Myanmar’s ousted civilian leader Aung San Suu Kyi appears in good health despite two months of detention, her legal team said Wednesday as diplomatic pressure on the military junta ramped up.
Daily protests demanding the restoration of the elected government have been met with a crackdown that has left more than 520 civilians dead in the weeks since the February 1 coup.
The junta’s violent response has triggered international condemnation — and threats of retaliation from some of Myanmar’s myriad ethnic armed groups.
The US State Department ordered the departure of non-essential diplomatic staff and their families from Myanmar, and Japan — a top donor to the country — halted new aid payments.
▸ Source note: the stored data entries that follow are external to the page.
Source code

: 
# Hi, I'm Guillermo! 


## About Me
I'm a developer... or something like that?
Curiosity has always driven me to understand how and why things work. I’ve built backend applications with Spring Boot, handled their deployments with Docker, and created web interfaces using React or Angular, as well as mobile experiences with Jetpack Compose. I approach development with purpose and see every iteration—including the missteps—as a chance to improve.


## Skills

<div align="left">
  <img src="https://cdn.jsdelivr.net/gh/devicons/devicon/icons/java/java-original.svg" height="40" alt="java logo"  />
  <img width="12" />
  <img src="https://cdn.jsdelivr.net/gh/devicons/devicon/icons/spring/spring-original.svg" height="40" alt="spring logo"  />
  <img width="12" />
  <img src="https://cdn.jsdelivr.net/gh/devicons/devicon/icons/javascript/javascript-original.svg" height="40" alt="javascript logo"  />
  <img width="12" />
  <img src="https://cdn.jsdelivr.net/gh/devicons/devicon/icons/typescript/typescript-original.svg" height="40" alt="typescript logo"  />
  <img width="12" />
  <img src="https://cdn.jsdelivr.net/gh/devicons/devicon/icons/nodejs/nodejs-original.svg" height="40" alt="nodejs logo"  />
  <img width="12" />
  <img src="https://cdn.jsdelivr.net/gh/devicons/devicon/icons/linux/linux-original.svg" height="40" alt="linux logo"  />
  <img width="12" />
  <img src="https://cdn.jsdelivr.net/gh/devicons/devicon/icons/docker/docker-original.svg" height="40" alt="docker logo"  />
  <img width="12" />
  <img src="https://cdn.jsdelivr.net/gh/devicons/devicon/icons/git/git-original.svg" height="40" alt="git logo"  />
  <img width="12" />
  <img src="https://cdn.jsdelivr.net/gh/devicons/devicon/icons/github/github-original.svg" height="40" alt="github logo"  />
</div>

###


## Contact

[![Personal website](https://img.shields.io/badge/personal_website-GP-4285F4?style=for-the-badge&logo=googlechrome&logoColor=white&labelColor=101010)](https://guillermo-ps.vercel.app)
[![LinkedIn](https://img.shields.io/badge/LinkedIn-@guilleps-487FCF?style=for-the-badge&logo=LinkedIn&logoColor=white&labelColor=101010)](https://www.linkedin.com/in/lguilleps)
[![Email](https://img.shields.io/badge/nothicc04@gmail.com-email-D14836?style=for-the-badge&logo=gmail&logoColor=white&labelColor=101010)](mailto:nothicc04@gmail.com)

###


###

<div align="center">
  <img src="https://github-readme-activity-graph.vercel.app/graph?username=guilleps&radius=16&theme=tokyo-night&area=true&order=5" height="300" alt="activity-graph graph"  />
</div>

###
The 75-year-old Suu Kyi has not been seen in public since she was deposed by the military and detained in the early hours of February 1.
But a member of her legal team, Min Min Soe, was summoned to a police station in the capital Naypyidaw for a video meeting with her on Wednesday.
Suu Kyi is facing a raft of criminal charges and conviction could see her barred from political office for life.
“The physical situation of DASSK (Suu Kyi) seemed good according to her appearance on video screen,” her legal team said in a statement.
Suu Kyi noted that during the meeting, police officers remained at the lawyer’s side, and guards monitored her at her end, the statement said, adding that the Nobel laureate had asked whether this was legal.
She faces a court hearing on Thursday, though another of her lawyers, Khin Maung Zaw, said it was likely to be fairly brief and deal with administrative matters.
The junta is also probing Suu Kyi over allegations she took payments of gold and $600,000 in cash, but Khin Maung Zaw said these were not likely to become formal charges at this stage.